Voiceprints and their properties
Signal processing
Physically, sounds are changes in the air pressure propagated as waves. A microphone captures the sound and converts it to an electrical signal which then is measured at discrete timesteps using an analog-to-digital converter. Telephony signals are typically measured 8000 times per second. The obtained series of datapoints is the raw digital signal which is the starting point for the voiceprint extraction. The signal contains information related to the speaker such as the shape of the speaker’s vocal tract which is the information we want to extract. However, the signal also contains information related to factors not carrying information related to speaker recognition such as the words, the type of telephone, background noise and the emotional state of the speaker. This information we want to discard or at least suppress in the final voiceprint.

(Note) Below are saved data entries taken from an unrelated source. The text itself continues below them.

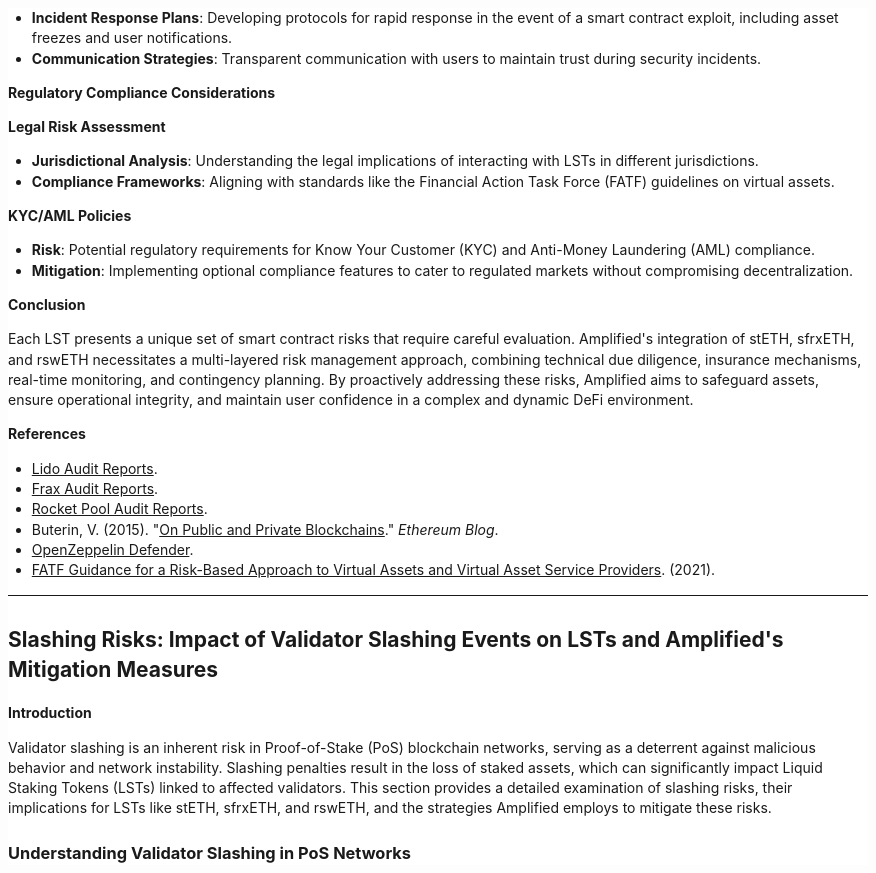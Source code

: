 * **Incident Response Plans**: Developing protocols for rapid response in the event of a smart contract exploit, including asset freezes and user notifications.
* **Communication Strategies**: Transparent communication with users to maintain trust during security incidents.

**Regulatory Compliance Considerations**

**Legal Risk Assessment**

* **Jurisdictional Analysis**: Understanding the legal implications of interacting with LSTs in different jurisdictions.
* **Compliance Frameworks**: Aligning with standards like the Financial Action Task Force (FATF) guidelines on virtual assets.

**KYC/AML Policies**

* **Risk**: Potential regulatory requirements for Know Your Customer (KYC) and Anti-Money Laundering (AML) compliance.
* **Mitigation**: Implementing optional compliance features to cater to regulated markets without compromising decentralization.

**Conclusion**

Each LST presents a unique set of smart contract risks that require careful evaluation. Amplified's integration of stETH, sfrxETH, and rswETH necessitates a multi-layered risk management approach, combining technical due diligence, insurance mechanisms, real-time monitoring, and contingency planning. By proactively addressing these risks, Amplified aims to safeguard assets, ensure operational integrity, and maintain user confidence in a complex and dynamic DeFi environment.

**References**

* [Lido Audit Reports](https://github.com/lidofinance/audits).
* [Frax Audit Reports](https://docs.frax.finance/other/audits).
* [Rocket Pool Audit Reports](https://rocketpool.net/protocol/security).
* Buterin, V. (2015). "[On Public and Private Blockchains](https://blog.ethereum.org/2015/08/07/on-public-and-private-blockchains)." _Ethereum Blog_.
* [OpenZeppelin Defender](https://www.openzeppelin.com/defender).
* [FATF Guidance for a Risk-Based Approach to Virtual Assets and Virtual Asset Service Providers](https://www.fatf-gafi.org/en/publications/Fatfrecommendations/Guidance-rba-virtual-assets-2021.html). (2021).

***

## Slashing Risks: Impact of Validator Slashing Events on LSTs and Amplified's Mitigation Measures

**Introduction**

Validator slashing is an inherent risk in Proof-of-Stake (PoS) blockchain networks, serving as a deterrent against malicious behavior and network instability. Slashing penalties result in the loss of staked assets, which can significantly impact Liquid Staking Tokens (LSTs) linked to affected validators. This section provides a detailed examination of slashing risks, their implications for LSTs like stETH, sfrxETH, and rswETH, and the strategies Amplified employs to mitigate these risks.

### **Understanding Validator Slashing in PoS Networks**
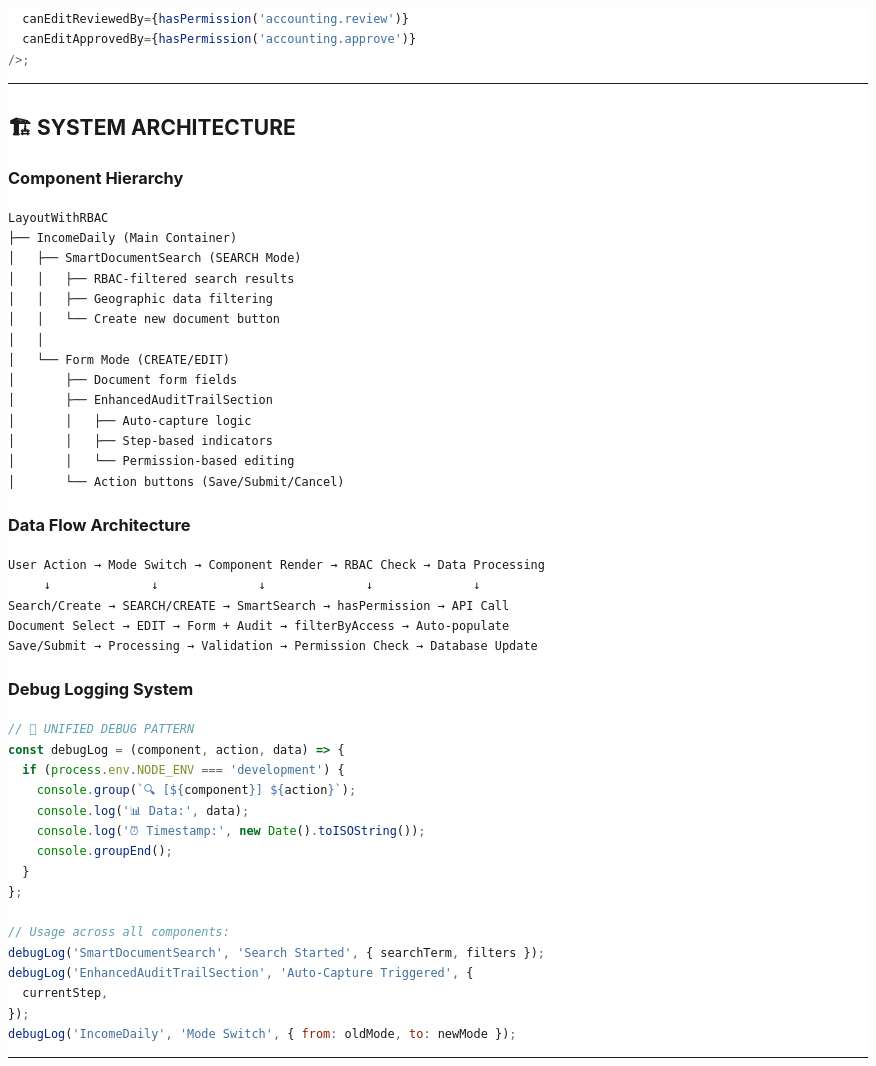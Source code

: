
 ```javascript
  canEditReviewedBy={hasPermission('accounting.review')}
  canEditApprovedBy={hasPermission('accounting.approve')}
/>;
```

---

## 🏗️ **SYSTEM ARCHITECTURE**

### **Component Hierarchy**

```
LayoutWithRBAC
├── IncomeDaily (Main Container)
│   ├── SmartDocumentSearch (SEARCH Mode)
│   │   ├── RBAC-filtered search results
│   │   ├── Geographic data filtering
│   │   └── Create new document button
│   │
│   └── Form Mode (CREATE/EDIT)
│       ├── Document form fields
│       ├── EnhancedAuditTrailSection
│       │   ├── Auto-capture logic
│       │   ├── Step-based indicators
│       │   └── Permission-based editing
│       └── Action buttons (Save/Submit/Cancel)
```

### **Data Flow Architecture**

```
User Action → Mode Switch → Component Render → RBAC Check → Data Processing
     ↓              ↓              ↓              ↓              ↓
Search/Create → SEARCH/CREATE → SmartSearch → hasPermission → API Call
Document Select → EDIT → Form + Audit → filterByAccess → Auto-populate
Save/Submit → Processing → Validation → Permission Check → Database Update
```

### **Debug Logging System**

```javascript
// 🚀 UNIFIED DEBUG PATTERN
const debugLog = (component, action, data) => {
  if (process.env.NODE_ENV === 'development') {
    console.group(`🔍 [${component}] ${action}`);
    console.log('📊 Data:', data);
    console.log('⏰ Timestamp:', new Date().toISOString());
    console.groupEnd();
  }
};

// Usage across all components:
debugLog('SmartDocumentSearch', 'Search Started', { searchTerm, filters });
debugLog('EnhancedAuditTrailSection', 'Auto-Capture Triggered', {
  currentStep,
});
debugLog('IncomeDaily', 'Mode Switch', { from: oldMode, to: newMode });
```

---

The raw digital signal is not easy to interpret (see Figure 1a) so before presenting it to a machine learning algorithm, signal processing techniques are often used to create a better representation of the signal. At the heart of signal processing is the Fourier transform, a mathematical operation that converts a signal from its time representation to its frequency representation. That is, instead of being represented by its values at different times, the signal will be represented by its values at different frequencies. This representation is, however, not ideal for signals that vary significantly over time. For example, in Figure 1b we can see that the frequency content of a speech signal is not significantly changed if the order of two words is changed (all subfigures in the second row of the figure looks very similar). This means that sequential information is almost completely hidden in this representation. For speech signals it is therefore preferable to divide the signal into segments for which the frequency content is reasonably stationary (typically 0.01s is used) and apply the Fourier transform there. This is shown in Figure 1c. With this representation, both the time and frequency information is well structured.

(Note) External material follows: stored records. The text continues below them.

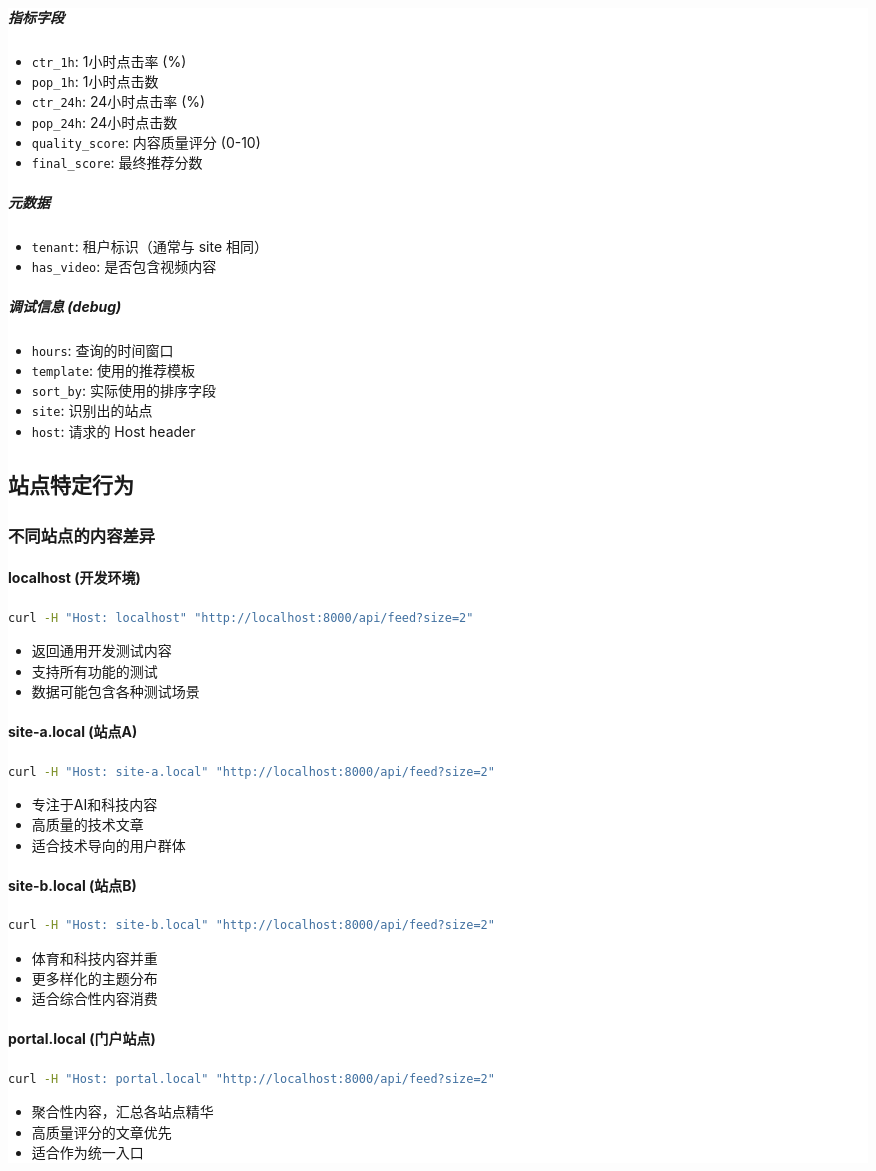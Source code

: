 ##### 指标字段

- `ctr_1h`: 1小时点击率 (%)
- `pop_1h`: 1小时点击数
- `ctr_24h`: 24小时点击率 (%)
- `pop_24h`: 24小时点击数
- `quality_score`: 内容质量评分 (0-10)
- `final_score`: 最终推荐分数

##### 元数据

- `tenant`: 租户标识（通常与 site 相同）
- `has_video`: 是否包含视频内容

##### 调试信息 (debug)

- `hours`: 查询的时间窗口
- `template`: 使用的推荐模板
- `sort_by`: 实际使用的排序字段
- `site`: 识别出的站点
- `host`: 请求的 Host header

## 站点特定行为

### 不同站点的内容差异

#### localhost (开发环境)
```bash
curl -H "Host: localhost" "http://localhost:8000/api/feed?size=2"
```
- 返回通用开发测试内容
- 支持所有功能的测试
- 数据可能包含各种测试场景

#### site-a.local (站点A)
```bash
curl -H "Host: site-a.local" "http://localhost:8000/api/feed?size=2"
```
- 专注于AI和科技内容
- 高质量的技术文章
- 适合技术导向的用户群体

#### site-b.local (站点B)
```bash
curl -H "Host: site-b.local" "http://localhost:8000/api/feed?size=2"
```
- 体育和科技内容并重
- 更多样化的主题分布
- 适合综合性内容消费

#### portal.local (门户站点)
```bash
curl -H "Host: portal.local" "http://localhost:8000/api/feed?size=2"
```
- 聚合性内容，汇总各站点精华
- 高质量评分的文章优先
- 适合作为统一入口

After a few additional signal processing tricks one obtains a vector, i.e., a collection of numbers (of size 64 in the case of the ROXANNE platform) for each 0.01s of the signal which will be the input to the voice print extraction module. This step is common for automatic speech recognition (converting speech to text) and speaker recognition (recognizing speakers in audio) and the obtained vectors are referred to as feature vectors.
Figure 1: Three speech signals represented in three different ways. a: the signal as a function of time. b: the signal as a function of frequency. c: The mixed representation. Here the vertical axes denotes the frequency, the horizontal axes denotes the time and the intensity of the color denotes the strength of the corresponding time-frequency bin.
Neural network
From the signal processing stage we have obtained 100 feature vectors per second that represents the frequency content of the signal during the corresponding 0.01s time intervals.
Each feature vector is then processed by a deep neural network (DNN) to produce a new modified vector. Deep neural networks are very flexible models that in principle can approximate any mathematical function with arbitrary accuracy. When processing a feature vector, the DNN takes as input not only that particular feature vector but also some of the neighbouring feature vectors. This allows the DNN to take into account the surrounding speech which is beneficial since speech sounds are affected by their context. After this stage, there is still 100 vectors per second although now they are a bit bigger than before (256 in the system currently used in the ROXANNE platform).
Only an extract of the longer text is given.